11.3 Corpus

Corpus is a collection of written texts, especially the entire works of a particular author or a body of writing on a particular subject. Corpora are generally used for statsitical liguistic analysis and hypothesis testing (Mayo 2017). Let’s look at our data set for the capstone which can be found here. Below is our code to summarize our data set.

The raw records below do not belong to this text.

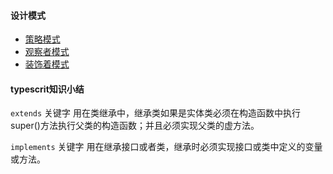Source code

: #### 设计模式

- [策略模式](src/strategy-pattern/index.md)
- [观察者模式](src/observer-pattern/index.md)
- [装饰着模式](src/decorator-pattern/index.md)



#### typescrit知识小结

`extends` 关键字 用在类继承中，继承类如果是实体类必须在构造函数中执行super()方法执行父类的构造函数；并且必须实现父类的虚方法。

`implements` 关键字 用在继承接口或者类，继承时必须实现接口或类中定义的变量或方法。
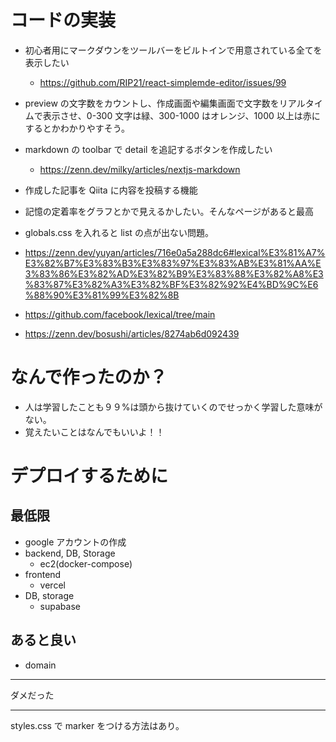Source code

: # コードの実装

- 初心者用にマークダウンをツールバーをビルトインで用意されている全てを表示したい
  - https://github.com/RIP21/react-simplemde-editor/issues/99
- preview の文字数をカウントし、作成画面や編集画面で文字数をリアルタイムで表示させ、0-300 文字は緑、300-1000 はオレンジ、1000 以上は赤にするとかわかりやすそう。
- markdown の toolbar で detail を追記するボタンを作成したい
  - https://zenn.dev/milky/articles/nextjs-markdown
- 作成した記事を Qiita に内容を投稿する機能
- 記憶の定着率をグラフとかで見えるかしたい。そんなページがあると最高
- globals.css を入れると list の点が出ない問題。

- https://zenn.dev/yuyan/articles/716e0a5a288dc6#lexical%E3%81%A7%E3%82%B7%E3%83%B3%E3%83%97%E3%83%AB%E3%81%AA%E3%83%86%E3%82%AD%E3%82%B9%E3%83%88%E3%82%A8%E3%83%87%E3%82%A3%E3%82%BF%E3%82%92%E4%BD%9C%E6%88%90%E3%81%99%E3%82%8B
- https://github.com/facebook/lexical/tree/main
- https://zenn.dev/bosushi/articles/8274ab6d092439

# なんで作ったのか？

- 人は学習したことも９９%は頭から抜けていくのでせっかく学習した意味がない。
- 覚えたいことはなんでもいいよ！！

# デプロイするために

## 最低限

- google アカウントの作成
- backend, DB, Storage
  - ec2(docker-compose)
- frontend
  - vercel
- DB, storage
  - supabase

## あると良い

- domain

---

ダメだった

<div className="App" style={{ all: "unset" }}>

---

styles.css で marker をつける方法はあり。
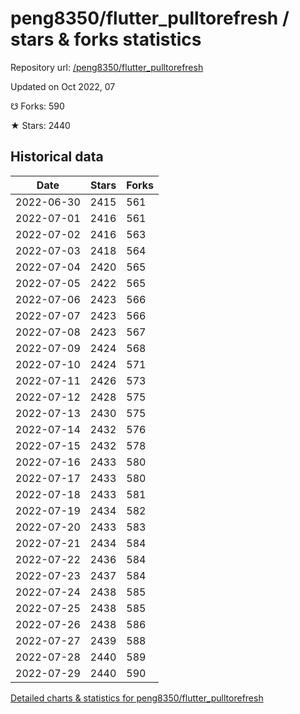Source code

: # peng8350/flutter_pulltorefresh / stars & forks statistics

Repository url: [/peng8350/flutter_pulltorefresh](https://github.com/peng8350/flutter_pulltorefresh)

Updated on Oct 2022, 07

☋ Forks: 590

★ Stars: 2440

## Historical data
| Date | Stars | Forks |
|------|-------|-------|
| 2022-06-30 | 2415 | 561 | 
| 2022-07-01 | 2416 | 561 | 
| 2022-07-02 | 2416 | 563 | 
| 2022-07-03 | 2418 | 564 | 
| 2022-07-04 | 2420 | 565 | 
| 2022-07-05 | 2422 | 565 | 
| 2022-07-06 | 2423 | 566 | 
| 2022-07-07 | 2423 | 566 | 
| 2022-07-08 | 2423 | 567 | 
| 2022-07-09 | 2424 | 568 | 
| 2022-07-10 | 2424 | 571 | 
| 2022-07-11 | 2426 | 573 | 
| 2022-07-12 | 2428 | 575 | 
| 2022-07-13 | 2430 | 575 | 
| 2022-07-14 | 2432 | 576 | 
| 2022-07-15 | 2432 | 578 | 
| 2022-07-16 | 2433 | 580 | 
| 2022-07-17 | 2433 | 580 | 
| 2022-07-18 | 2433 | 581 | 
| 2022-07-19 | 2434 | 582 | 
| 2022-07-20 | 2433 | 583 | 
| 2022-07-21 | 2434 | 584 | 
| 2022-07-22 | 2436 | 584 | 
| 2022-07-23 | 2437 | 584 | 
| 2022-07-24 | 2438 | 585 | 
| 2022-07-25 | 2438 | 585 | 
| 2022-07-26 | 2438 | 586 | 
| 2022-07-27 | 2439 | 588 | 
| 2022-07-28 | 2440 | 589 | 
| 2022-07-29 | 2440 | 590 | 


[Detailed charts & statistics for peng8350/flutter_pulltorefresh](https://reviewgithub.com/rep/peng8350/flutter_pulltorefresh)
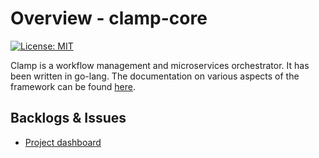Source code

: # Overview - clamp-core
 [![License: MIT](https://img.shields.io/badge/License-MIT-yellow.svg)](https://github.com/clamp-orchestrator/clamp-core/blob/master/LICENSE)

Clamp is a workflow management and microservices orchestrator. It has been written in go-lang. The documentation on various aspects of the framework can be found [here](https://clamp-orchestrator.github.io/clamp-orchestrator/docs/about-docs). 

## Backlogs & Issues

- [Project dashboard](https://github.com/orgs/clamp-orchestrator/projects/1)
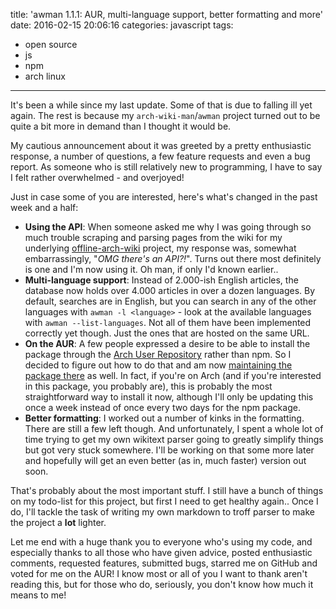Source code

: title: 'awman 1.1.1: AUR, multi-language support, better formatting and more'
date: 2016-02-15 20:06:16
categories: javascript
tags:
- open source
- js
- npm
- arch linux
---

It's been a while since my last update. Some of that is due to falling ill yet again. The rest is because my `arch-wiki-man`/`awman` project turned out to be quite a bit more in demand than I thought it would be.

My cautious announcement about it was greeted by a pretty enthusiastic response, a number of questions, a few feature requests and even a bug report. As someone who is still relatively new to programming, I have to say I felt rather overwhelmed - and overjoyed!

Just in case some of you are interested, here's what's changed in the past week and a half:

<!-- more -->

+ **Using the API**: When someone asked me why I was going through so much trouble scraping and parsing pages from the wiki for my underlying [offline-arch-wiki](https://github.com/greg-js/offline-arch-wiki) project, my response was, somewhat embarrassingly, "_OMG there's an API?!_". Turns out there most definitely is one and I'm now using it. Oh man, if only I'd known earlier..
+ **Multi-language support**: Instead of 2.000-ish English articles, the database now holds over 4.000 articles in over a dozen languages. By default, searches are in English, but you can search in any of the other languages with `awman -l <language>` - look at the available languages with `awman --list-languages`. Not all of them have been implemented correctly yet though. Just the ones that are hosted on the same URL.
+ **On the AUR**: A few people expressed a desire to be able to install the package through the [Arch User Repository](https://aur.archlinux.org/) rather than npm. So I decided to figure out how to do that and am now [maintaining the package there](https://aur.archlinux.org/packages/arch-wiki-man/) as well. In fact, if you're on Arch (and if you're interested in this package, you probably are), this is probably the most straightforward way to install it now, although I'll only be updating this once a week instead of once every two days for the npm package.
+ **Better formatting**: I worked out a number of kinks in the formatting. There are still a few left though. And unfortunately, I spent a whole lot of time trying to get my own wikitext parser going to greatly simplify things but got very stuck somewhere. I'll be working on that some more later and hopefully will get an even better (as in, much faster) version out soon.

That's probably about the most important stuff. I still have a bunch of things on my todo-list for this project, but first I need to get healthy again.. Once I do, I'll tackle the task of writing my own markdown to troff parser to make the project a **lot** lighter.

Let me end with a huge thank you to everyone who's using my code, and especially thanks to all those who have given advice, posted enthusiastic comments, requested features, submitted bugs, starred me on GitHub and voted for me on the AUR! I know most or all of you I want to thank aren't reading this, but for those who do, seriously, you don't know how much it means to me!
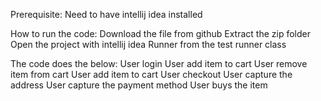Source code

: Prerequisite:
Need to have intellij idea installed

How to run the code:
Download the file from github
Extract the zip folder
Open the project with intellij idea
Runner from the test runner class

The code does the below:
User login
User add item to cart
User remove item from cart
User add item to cart
User checkout 
User capture the address
User capture the payment method
User buys the item
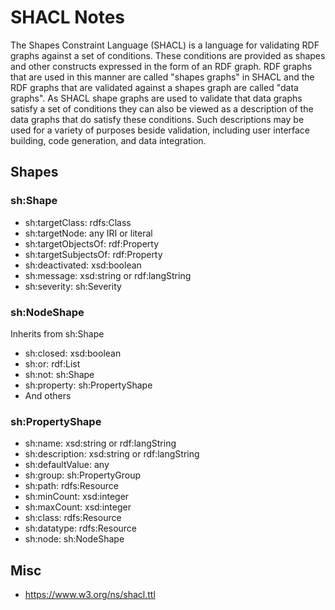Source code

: # SHACL Notes

The Shapes Constraint Language (SHACL) is a language for validating RDF graphs against a set of conditions. These conditions are provided as shapes and other constructs expressed in the form of an RDF graph. RDF graphs that are used in this manner are called "shapes graphs" in SHACL and the RDF graphs that are validated against a shapes graph are called "data graphs". As SHACL shape graphs are used to validate that data graphs satisfy a set of conditions they can also be viewed as a description of the data graphs that do satisfy these conditions. Such descriptions may be used for a variety of purposes beside validation, including user interface building, code generation, and data integration.


## Shapes

### sh:Shape

- sh:targetClass: rdfs:Class
- sh:targetNode: any IRI or literal
- sh:targetObjectsOf: rdf:Property
- sh:targetSubjectsOf: rdf:Property
- sh:deactivated: xsd:boolean
- sh:message: xsd:string or rdf:langString
- sh:severity: sh:Severity

### sh:NodeShape

Inherits from sh:Shape

- sh:closed: xsd:boolean
- sh:or: rdf:List
- sh:not: sh:Shape
- sh:property: sh:PropertyShape
- And others

### sh:PropertyShape

- sh:name: xsd:string or rdf:langString
- sh:description: xsd:string or rdf:langString
- sh:defaultValue: any
- sh:group: sh:PropertyGroup
- sh:path: rdfs:Resource
- sh:minCount: xsd:integer
- sh:maxCount: xsd:integer
- sh:class: rdfs:Resource
- sh:datatype: rdfs:Resource
- sh:node: sh:NodeShape



## Misc

- https://www.w3.org/ns/shacl.ttl
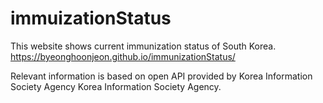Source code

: # immuizationStatus
This website shows current immunization status of South Korea.
https://byeonghoonjeon.github.io/immunizationStatus/

Relevant information is based on open API provided by Korea Information Society Agency Korea Information Society Agency.
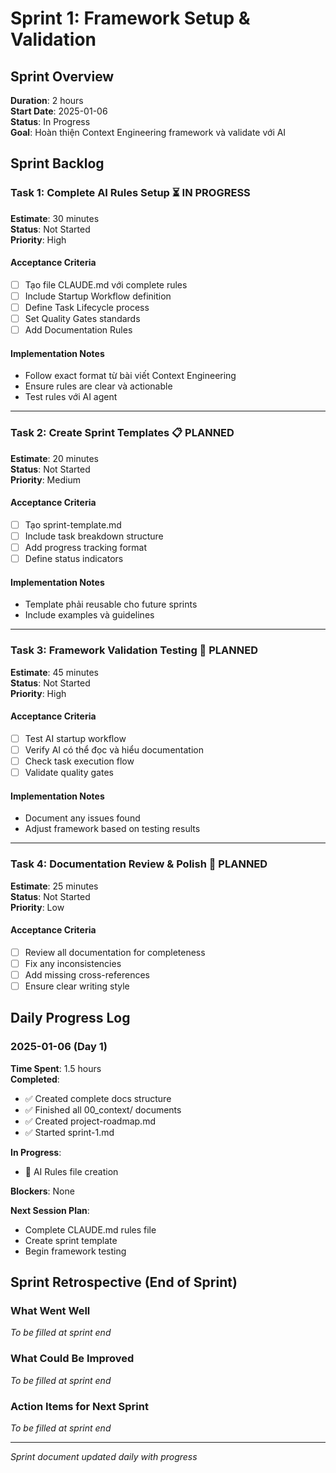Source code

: # Sprint 1: Framework Setup & Validation

## Sprint Overview
**Duration**: 2 hours  
**Start Date**: 2025-01-06  
**Status**: In Progress  
**Goal**: Hoàn thiện Context Engineering framework và validate với AI

## Sprint Backlog

### Task 1: Complete AI Rules Setup ⏳ **IN PROGRESS**
**Estimate**: 30 minutes  
**Status**: Not Started  
**Priority**: High

#### Acceptance Criteria
- [ ] Tạo file CLAUDE.md với complete rules
- [ ] Include Startup Workflow definition
- [ ] Define Task Lifecycle process
- [ ] Set Quality Gates standards
- [ ] Add Documentation Rules

#### Implementation Notes
- Follow exact format từ bài viết Context Engineering
- Ensure rules are clear và actionable
- Test rules với AI agent

---

### Task 2: Create Sprint Templates 📋 **PLANNED**
**Estimate**: 20 minutes  
**Status**: Not Started  
**Priority**: Medium

#### Acceptance Criteria
- [ ] Tạo sprint-template.md
- [ ] Include task breakdown structure
- [ ] Add progress tracking format
- [ ] Define status indicators

#### Implementation Notes
- Template phải reusable cho future sprints
- Include examples và guidelines

---

### Task 3: Framework Validation Testing 🧪 **PLANNED**
**Estimate**: 45 minutes  
**Status**: Not Started  
**Priority**: High

#### Acceptance Criteria
- [ ] Test AI startup workflow
- [ ] Verify AI có thể đọc và hiểu documentation
- [ ] Check task execution flow
- [ ] Validate quality gates

#### Implementation Notes
- Document any issues found
- Adjust framework based on testing results

---

### Task 4: Documentation Review & Polish 📝 **PLANNED**
**Estimate**: 25 minutes  
**Status**: Not Started  
**Priority**: Low

#### Acceptance Criteria
- [ ] Review all documentation for completeness
- [ ] Fix any inconsistencies
- [ ] Add missing cross-references
- [ ] Ensure clear writing style

## Daily Progress Log

### 2025-01-06 (Day 1)
**Time Spent**: 1.5 hours  
**Completed**:
- ✅ Created complete docs structure
- ✅ Finished all 00_context/ documents
- ✅ Created project-roadmap.md
- ✅ Started sprint-1.md

**In Progress**:
- 🔄 AI Rules file creation

**Blockers**: None

**Next Session Plan**:
- Complete CLAUDE.md rules file
- Create sprint template
- Begin framework testing

## Sprint Retrospective (End of Sprint)

### What Went Well
*To be filled at sprint end*

### What Could Be Improved
*To be filled at sprint end*

### Action Items for Next Sprint
*To be filled at sprint end*

---
*Sprint document updated daily with progress*

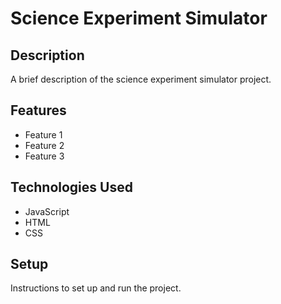 # Science Experiment Simulator

## Description

A brief description of the science experiment simulator project.

## Features

- Feature 1
- Feature 2
- Feature 3

## Technologies Used

- JavaScript
- HTML
- CSS

## Setup

Instructions to set up and run the project.
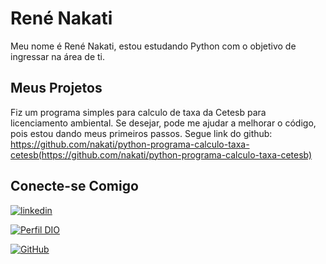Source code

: # René Nakati

Meu nome é René Nakati, estou estudando Python com o objetivo de ingressar na área de ti.

## Meus Projetos

Fiz um programa simples para calculo de taxa da Cetesb para licenciamento ambiental. Se desejar, pode me ajudar a melhorar o código, pois estou dando meus primeiros passos. 
Segue link do github:
https://github.com/nakati/python-programa-calculo-taxa-cetesb(https://github.com/nakati/python-programa-calculo-taxa-cetesb)


## Conecte-se Comigo

[![linkedin](https://img.shields.io/badge/linkedin-000?style=for-the-badge&logo=linkedin&logoColor=white)](https://www.linkedin.com/in/rene-nakati/)

[![Perfil DIO](https://img.shields.io/badge/-Meu%20Perfil%20na%20DIO-000?style=for-the-badge)](https://web.dio.me/users/renenakati)

 [![GitHub](https://img.shields.io/badge/GitHub-000?style=for-the-badge&logo=github&logoColor=30A3DC)](https://github.com/nakati/) 
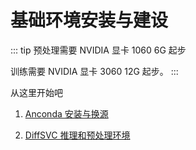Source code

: # 基础环境安装与建设

::: tip
预处理需要 NVIDIA 显卡 1060 6G 起步

训练需要 NVIDIA 显卡 3060 12G 起步。
:::

从这里开始吧


1. [Anconda 安装与换源](1.md)

2. [DiffSVC 推理和预处理环境](2.md)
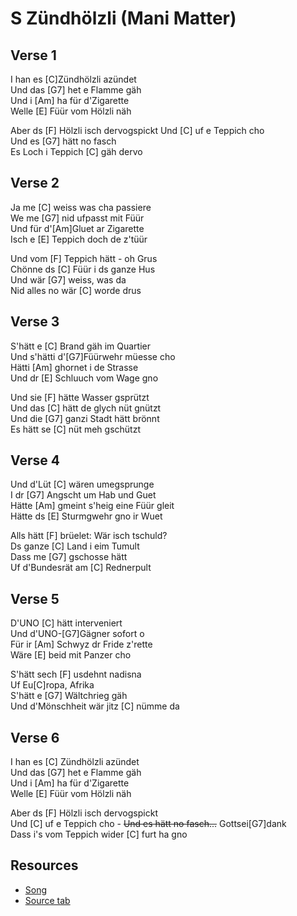 # S Zündhölzli (Mani Matter)

## Verse 1

I han es [C]Zündhölzli azündet  
Und das [G7] het e Flamme gäh  
Und i [Am] ha für d'Zigarette  
Welle [E] Füür vom Hölzli näh

Aber ds [F] Hölzli isch dervogspickt
Und [C] uf e Teppich cho  
Und es [G7] hätt no fasch  
Es Loch i Teppich [C] gäh dervo

## Verse 2

Ja me [C] weiss was cha passiere  
We me [G7] nid ufpasst mit Füür  
Und für d'[Am]Gluet ar Zigarette  
Isch e [E] Teppich doch de z'tüür

Und vom [F] Teppich hätt - oh Grus  
Chönne ds [C] Füür i ds ganze Hus  
Und wär [G7] weiss, was da  
Nid alles no wär [C] worde drus

## Verse 3

S'hätt e [C] Brand gäh im Quartier  
Und s'hätti d'[G7]Füürwehr müesse cho  
Hätti [Am] ghornet i de Strasse  
Und dr [E] Schluuch vom Wage gno

Und sie [F] hätte Wasser gsprützt  
Und das [C] hätt de glych nüt gnützt  
Und die [G7] ganzi Stadt hätt brönnt  
Es hätt se [C] nüt meh gschützt

## Verse 4

Und d'Lüt [C] wären umegsprunge  
I dr [G7] Angscht um Hab und Guet  
Hätte [Am] gmeint s'heig eine Füür gleit  
Hätte ds [E] Sturmgwehr gno ir Wuet

Alls hätt [F] brüelet: Wär isch tschuld?  
Ds ganze [C] Land i eim Tumult  
Dass me [G7] gschosse hätt  
Uf d'Bundesrät am [C] Rednerpult

## Verse 5

D'UNO [C] hätt interveniert  
Und d'UNO-[G7]Gägner sofort o  
Für ir [Am] Schwyz dr Fride z'rette  
Wäre [E] beid mit Panzer cho

S'hätt sech [F] usdehnt nadisna  
Uf Eu[C]ropa, Afrika  
S'hätt e [G7] Wältchrieg gäh  
Und d'Mönschheit wär jitz [C] nümme da

## Verse 6

I han es [C] Zündhölzli azündet  
Und das [G7] het e Flamme gäh  
Und i [Am] ha für d'Zigarette  
Welle [E] Füür vom Hölzli näh

Aber ds [F] Hölzli isch dervogspickt  
Und [C] uf e Teppich cho -
~~Und es hätt no fasch...~~ Gottsei[G7]dank  
Dass i's vom Teppich wider [C] furt ha gno

## Resources

- [Song](https://www.youtube.com/watch?v=PkGatIgXERI)
- [Source tab](https://tabs.ultimate-guitar.com/tab/1197401)
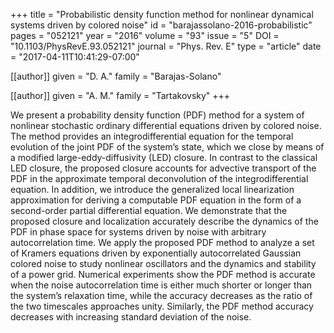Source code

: +++
title   = "Probabilistic density function method for nonlinear dynamical systems driven by colored noise"
id      = "barajassolano-2016-probabilistic"
pages   = "052121"
year    = "2016"
volume  = "93"
issue   = "5"
DOI     = "10.1103/PhysRevE.93.052121"
journal = "Phys. Rev. E"
type    = "article"
date    = "2017-04-11T10:41:29-07:00"

[[author]]
	given = "D. A."
	family = "Barajas-Solano"

[[author]]
	given = "A. M."
	family = "Tartakovsky"
+++

We present a probability density function (PDF) method for a system of nonlinear stochastic ordinary differential equations driven by colored noise.  The method provides an integrodifferential equation for the temporal evolution of the joint PDF of the system’s state, which we close by means of a modified large-eddy-diffusivity (LED) closure.  In contrast to the classical LED closure, the proposed closure accounts for advective transport of the PDF in the approximate temporal deconvolution of the integrodifferential equation.  In addition, we introduce the generalized local linearization approximation for deriving a computable PDF equation in the form of a second-order partial differential equation.  We demonstrate that the proposed closure and localization accurately describe the dynamics of the PDF in phase space for systems driven by noise with arbitrary autocorrelation time.  We apply the proposed PDF method to analyze a set of Kramers equations driven by exponentially autocorrelated Gaussian colored noise to study nonlinear oscillators and the dynamics and stability of a power grid.  Numerical experiments show the PDF method is accurate when the noise autocorrelation time is either much shorter or longer than the system’s relaxation time, while the accuracy decreases as the ratio of the two timescales approaches unity.  Similarly, the PDF method accuracy decreases with increasing standard deviation of the noise.
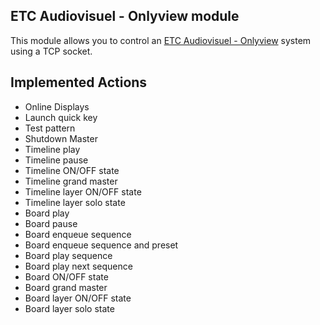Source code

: ## ETC Audiovisuel - Onlyview module

This module allows you to control an [ETC Audiovisuel - Onlyview](https://etc-onlyview.com/) system using a TCP socket.

## Implemented Actions

- Online Displays
- Launch quick key
- Test pattern
- Shutdown Master
- Timeline play
- Timeline pause
- Timeline ON/OFF state
- Timeline grand master
- Timeline layer ON/OFF state
- Timeline layer solo state
- Board play
- Board pause
- Board enqueue sequence
- Board enqueue sequence and preset
- Board play sequence
- Board play next sequence
- Board ON/OFF state
- Board grand master
- Board layer ON/OFF state
- Board layer solo state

## Download file (run at the beginning only) ---------

# if (!file.exists("data")) {
#  dir.create("data")
#}
# download.file(
#  "https://d396qusza40orc.cloudfront.net/ds scapstone/dataset/Coursera-SwiftKey.zip",
#  destfile = "./data/Coursera-SwiftKey.zip"
# )
# unzip("./data/Coursera-SwiftKey.zip", exdir = "./data")

## Combining -----------
files2 <- list.dirs("./data/final")
lsfile <-  paste0(files2[2:5],"/",
                  list.files(files2[2:5]))

# gives us a list of directory paths to the actual text file
ldir <- normalizePath(files2[2:5], "rb") 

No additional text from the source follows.